Protein production efficiency can be predicted by gene sequence
Today, thousands of databases with biological data are publicly available. They include data on gene and protein sequences and detailed measurements of different cellular parameters, such as the exact quantities of all proteins produced and degraded by a given cell in various experimental conditions. Brazilian researchers explored mRNA and protein public databases and found out how gene sequence choice can predict different aspects of protein synthesis, such as protein production efficiency. The study, published in Nucleic Acids Research, could help the development of new biotechnological applications of genes and proteins.

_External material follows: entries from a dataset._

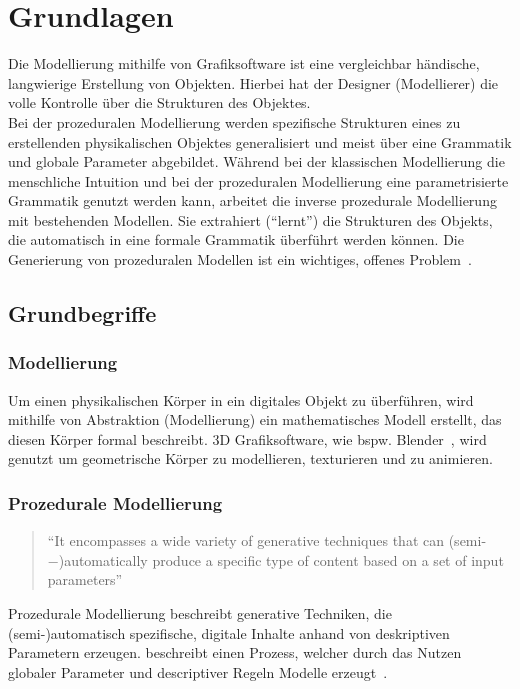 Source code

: 
\chapter{Grundlagen}

Die Modellierung mithilfe von Grafiksoftware ist eine vergleichbar händische, langwierige Erstellung von
Objekten.
Hierbei hat der Designer (Modellierer) die volle Kontrolle über die Strukturen des Objektes.\\
Bei der prozeduralen Modellierung werden spezifische Strukturen eines zu erstellenden physikalischen Objektes
generalisiert und meist über eine Grammatik und globale Parameter abgebildet.
Während bei der klassischen Modellierung die menschliche Intuition und bei der prozeduralen Modellierung eine
parametrisierte Grammatik genutzt werden kann, arbeitet die inverse prozedurale Modellierung mit bestehenden Modellen.
Sie extrahiert ("`lernt"') die Strukturen des Objekts, die automatisch in eine formale Grammatik überführt werden können.
Die Generierung von prozeduralen Modellen ist ein wichtiges, offenes Problem~\cite{benes_2011}.

\section{Grundbegriffe}

\subsection*{Modellierung}
Um einen physikalischen Körper in ein digitales Objekt zu überführen, wird mithilfe von Abstraktion (Modellierung)
ein mathematisches Modell erstellt, das diesen Körper formal beschreibt.
3D Grafiksoftware, wie bspw. Blender~\cite{blender}, wird genutzt um geometrische Körper zu modellieren, texturieren
und zu animieren.

\newpage

\subsection*{Prozedurale Modellierung}
\begin{quote}
    "`It encompasses a wide variety of generative techniques that
    can (semi-−)automatically produce a specific type of content based on a set of input
    parameters"'~\cite{smelik_2014}
\end{quote}
Prozedurale Modellierung beschreibt generative Techniken, die \\(semi-)automatisch spezifische, digitale
Inhalte anhand von deskriptiven Parametern erzeugen.
\citeauthor{smelik_2014} beschreibt einen Prozess, welcher durch das Nutzen globaler Parameter und descriptiver Regeln
Modelle erzeugt~\cite{smelik_2014}.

The DNA contained in the cell nucleus is copied in messenger RNAs (mRNAs). Different from the DNA, mRNAs are dynamic and unstable molecules that leave the nucleus and are translated by the ribosomes, the molecular machines that convert a sequence of nucleotides that make RNA (and DNA) into a sequence of amino acids that form proteins. Each amino acid corresponds to one or more combinations of three nucleotides, or codons. Because the same amino acid can be translated from different codons, the genetic code is described as degenerate (or redundant).
Even though the same protein can be produced from alternative gene sequences, some combinations result in higher protein yields. Additionally, optimal codons and non-optimal codons can decrease or enhance mRNA degradation, respectively. Research groups have measured mRNA production and degradation rates, but, surprisingly, there are many deviations in the data.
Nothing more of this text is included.